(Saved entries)
════════════════════
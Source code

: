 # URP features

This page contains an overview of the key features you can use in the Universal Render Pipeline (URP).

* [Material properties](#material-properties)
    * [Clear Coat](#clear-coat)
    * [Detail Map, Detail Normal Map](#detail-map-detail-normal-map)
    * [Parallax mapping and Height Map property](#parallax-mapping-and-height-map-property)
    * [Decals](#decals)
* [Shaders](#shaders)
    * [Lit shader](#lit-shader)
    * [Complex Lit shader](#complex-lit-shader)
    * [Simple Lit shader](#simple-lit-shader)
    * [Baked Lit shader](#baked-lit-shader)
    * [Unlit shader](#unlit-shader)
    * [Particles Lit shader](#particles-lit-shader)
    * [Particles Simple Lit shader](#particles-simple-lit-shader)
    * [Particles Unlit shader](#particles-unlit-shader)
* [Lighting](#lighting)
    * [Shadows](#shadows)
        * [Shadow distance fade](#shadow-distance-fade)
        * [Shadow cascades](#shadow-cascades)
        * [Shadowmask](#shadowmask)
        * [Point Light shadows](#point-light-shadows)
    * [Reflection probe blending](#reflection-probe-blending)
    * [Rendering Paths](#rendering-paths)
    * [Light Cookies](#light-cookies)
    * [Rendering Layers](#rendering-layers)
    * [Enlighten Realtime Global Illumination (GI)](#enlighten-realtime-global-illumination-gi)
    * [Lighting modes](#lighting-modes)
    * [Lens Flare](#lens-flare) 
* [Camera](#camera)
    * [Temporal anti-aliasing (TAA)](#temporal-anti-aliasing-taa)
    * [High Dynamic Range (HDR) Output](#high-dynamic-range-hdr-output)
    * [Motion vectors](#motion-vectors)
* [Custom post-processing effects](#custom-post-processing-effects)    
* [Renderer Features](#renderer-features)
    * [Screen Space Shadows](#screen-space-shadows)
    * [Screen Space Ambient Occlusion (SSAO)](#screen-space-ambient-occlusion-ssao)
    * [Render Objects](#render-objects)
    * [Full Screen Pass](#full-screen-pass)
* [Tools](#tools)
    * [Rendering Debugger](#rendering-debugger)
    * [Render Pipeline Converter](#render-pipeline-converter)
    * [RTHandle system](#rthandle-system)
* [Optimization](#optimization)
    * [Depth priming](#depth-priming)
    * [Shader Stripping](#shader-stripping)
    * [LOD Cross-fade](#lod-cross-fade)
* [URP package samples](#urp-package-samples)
════════════════════
The problem =
The answer should be an exact reproduction of all the entries.

Task result =
Source code

: # URP features

This page contains an overview of the key features you can use in the Universal Render Pipeline (URP).

* [Material properties](#material-properties)
    * [Clear Coat](#clear-coat)
    * [Detail Map, Detail Normal Map](#detail-map-detail-normal-map)
    * [Parallax mapping and Height Map property](#parallax-mapping-and-height-map-property)
    * [Decals](#decals)
* [Shaders](#shaders)
    * [Lit shader](#lit-shader)
    * [Complex Lit shader](#complex-lit-shader)
    * [Simple Lit shader](#simple-lit-shader)
    * [Baked Lit shader](#baked-lit-shader)
    * [Unlit shader](#unlit-shader)
    * [Particles Lit shader](#particles-lit-shader)
    * [Particles Simple Lit shader](#particles-simple-lit-shader)
    * [Particles Unlit shader](#particles-unlit-shader)
* [Lighting](#lighting)
    * [Shadows](#shadows)
        * [Shadow distance fade](#shadow-distance-fade)
        * [Shadow cascades](#shadow-cascades)
        * [Shadowmask](#shadowmask)
        * [Point Light shadows](#point-light-shadows)
    * [Reflection probe blending](#reflection-probe-blending)
    * [Rendering Paths](#rendering-paths)
    * [Light Cookies](#light-cookies)
    * [Rendering Layers](#rendering-layers)
    * [Enlighten Realtime Global Illumination (GI)](#enlighten-realtime-global-illumination-gi)
    * [Lighting modes](#lighting-modes)
    * [Lens Flare](#lens-flare) 
* [Camera](#camera)
    * [Temporal anti-aliasing (TAA)](#temporal-anti-aliasing-taa)
    * [High Dynamic Range (HDR) Output](#high-dynamic-range-hdr-output)
    * [Motion vectors](#motion-vectors)
* [Custom post-processing effects](#custom-post-processing-effects)    
* [Renderer Features](#renderer-features)
    * [Screen Space Shadows](#screen-space-shadows)
    * [Screen Space Ambient Occlusion (SSAO)](#screen-space-ambient-occlusion-ssao)
    * [Render Objects](#render-objects)
    * [Full Screen Pass](#full-screen-pass)
* [Tools](#tools)
    * [Rendering Debugger](#rendering-debugger)
    * [Render Pipeline Converter](#render-pipeline-converter)
    * [RTHandle system](#rthandle-system)
* [Optimization](#optimization)
    * [Depth priming](#depth-priming)
    * [Shader Stripping](#shader-stripping)
    * [LOD Cross-fade](#lod-cross-fade)
* [URP package samples](#urp-package-samples)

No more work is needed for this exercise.